Skepticism can also help us become more resistent to being manipulated by someone else. The essence of manipulation requires the person in question to believe. Believe in the manipulator’s words, actions, gestures and promises. Sometimes it’s not all that obvious, and we might fall for something that can have serious consequences for us. Manipulators thrive on people who choose to only see the good in people. They target the gullible and innocent, knowing that they won’t question or find gaps in the argument. They also target the desperate, who they appeal to with fancy promises about getting wealthy or finding love. Either through the next Cryptocurrency to invest in or the next dating app that’ll make your life better.
By wearing a skeptic lens, we approach these individuals with a mindset that accepts the fact that they might have good, or bad intentions. There is certainly good out there, but not to the scale that we like to think. Question, and question further. Anyone who is lying to you, or trying to get in your head and manipulate you will not like it. Because the more we ask them to explain, the more they have to justify themselves, to extend their lies, which is far from easy.
I’ve found that by adopting skepticism in my day to day living, I’ve been able to hold lesser opinions, and care lesser about worldly issues that don’t concern me.
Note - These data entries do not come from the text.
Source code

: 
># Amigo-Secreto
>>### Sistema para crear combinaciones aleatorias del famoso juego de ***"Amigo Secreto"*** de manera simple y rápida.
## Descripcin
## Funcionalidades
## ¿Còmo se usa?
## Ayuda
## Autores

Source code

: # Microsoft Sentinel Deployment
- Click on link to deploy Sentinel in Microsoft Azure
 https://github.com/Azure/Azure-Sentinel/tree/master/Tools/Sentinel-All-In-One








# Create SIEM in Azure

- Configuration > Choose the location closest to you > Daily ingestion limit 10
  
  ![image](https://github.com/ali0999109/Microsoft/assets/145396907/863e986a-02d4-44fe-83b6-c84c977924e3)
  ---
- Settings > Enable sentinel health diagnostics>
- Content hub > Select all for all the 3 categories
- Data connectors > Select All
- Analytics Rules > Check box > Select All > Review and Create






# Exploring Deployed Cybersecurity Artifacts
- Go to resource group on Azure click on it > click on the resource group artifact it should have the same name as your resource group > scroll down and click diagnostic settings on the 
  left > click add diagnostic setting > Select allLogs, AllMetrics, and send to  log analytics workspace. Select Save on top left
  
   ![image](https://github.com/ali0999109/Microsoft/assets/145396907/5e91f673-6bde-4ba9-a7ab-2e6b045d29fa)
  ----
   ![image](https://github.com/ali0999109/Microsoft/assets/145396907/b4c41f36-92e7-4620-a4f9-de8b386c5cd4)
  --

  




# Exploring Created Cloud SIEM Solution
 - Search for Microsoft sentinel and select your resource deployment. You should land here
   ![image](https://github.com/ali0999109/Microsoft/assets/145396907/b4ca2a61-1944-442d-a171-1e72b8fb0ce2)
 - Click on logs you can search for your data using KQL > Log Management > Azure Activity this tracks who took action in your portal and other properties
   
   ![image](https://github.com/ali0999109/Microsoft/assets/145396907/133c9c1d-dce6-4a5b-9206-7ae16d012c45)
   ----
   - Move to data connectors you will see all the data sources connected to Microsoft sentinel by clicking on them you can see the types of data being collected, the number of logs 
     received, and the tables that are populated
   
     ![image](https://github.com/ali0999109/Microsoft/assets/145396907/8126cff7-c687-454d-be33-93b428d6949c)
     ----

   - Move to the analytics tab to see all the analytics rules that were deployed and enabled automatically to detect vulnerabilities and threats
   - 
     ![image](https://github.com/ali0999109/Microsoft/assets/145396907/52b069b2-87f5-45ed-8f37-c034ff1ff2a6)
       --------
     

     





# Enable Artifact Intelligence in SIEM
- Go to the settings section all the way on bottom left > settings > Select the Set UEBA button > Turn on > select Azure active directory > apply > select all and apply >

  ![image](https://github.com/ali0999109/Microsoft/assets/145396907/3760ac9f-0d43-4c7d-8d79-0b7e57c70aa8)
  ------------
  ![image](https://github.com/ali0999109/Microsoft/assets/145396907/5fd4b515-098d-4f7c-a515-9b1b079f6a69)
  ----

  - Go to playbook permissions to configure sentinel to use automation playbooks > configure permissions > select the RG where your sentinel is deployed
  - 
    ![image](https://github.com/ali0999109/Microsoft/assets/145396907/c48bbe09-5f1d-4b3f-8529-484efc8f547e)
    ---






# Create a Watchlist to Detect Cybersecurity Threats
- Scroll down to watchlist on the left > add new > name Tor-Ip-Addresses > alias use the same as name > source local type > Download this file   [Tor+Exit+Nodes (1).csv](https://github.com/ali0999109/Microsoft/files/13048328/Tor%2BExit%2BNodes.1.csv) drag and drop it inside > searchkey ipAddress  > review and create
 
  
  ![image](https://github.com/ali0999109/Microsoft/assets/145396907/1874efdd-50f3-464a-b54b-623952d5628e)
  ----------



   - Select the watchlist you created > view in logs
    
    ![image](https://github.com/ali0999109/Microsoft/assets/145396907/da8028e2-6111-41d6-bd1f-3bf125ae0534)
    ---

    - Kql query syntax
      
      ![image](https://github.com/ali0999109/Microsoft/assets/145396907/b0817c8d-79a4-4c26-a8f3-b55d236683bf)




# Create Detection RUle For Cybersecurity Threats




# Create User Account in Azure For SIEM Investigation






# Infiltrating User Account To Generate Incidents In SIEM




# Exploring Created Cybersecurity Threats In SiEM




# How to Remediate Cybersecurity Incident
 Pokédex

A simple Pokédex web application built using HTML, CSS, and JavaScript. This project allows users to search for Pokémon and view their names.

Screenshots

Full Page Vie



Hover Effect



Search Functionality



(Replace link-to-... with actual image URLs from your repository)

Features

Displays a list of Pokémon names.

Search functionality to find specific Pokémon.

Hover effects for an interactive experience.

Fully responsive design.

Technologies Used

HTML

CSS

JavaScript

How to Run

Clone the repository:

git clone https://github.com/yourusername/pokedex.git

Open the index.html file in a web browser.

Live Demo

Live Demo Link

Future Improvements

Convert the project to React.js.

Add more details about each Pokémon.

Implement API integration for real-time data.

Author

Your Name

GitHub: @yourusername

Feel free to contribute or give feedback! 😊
I don’t engage in conversations about topics that I don’t know about, and when I find topics that I do know about, I go in accepting the possibility that my ideas might be wrong, and that I’m open to have my mind changed. Skepticism has allowed me to find my own ideas, morals and values, and has helped reinforce them by questioning their validity and finding out whether or not I should believe in them. If I find a rational enough answer to the claim, I know what to do.
We spend so much of our time looking outwards, and not nearly enough looking inwards. When we start looking inside of us, and questioning everything we know, questioning everything we see and hear; that’s when it begins.
That’s when we find ourselves, and become more confident in knowing our place in this world.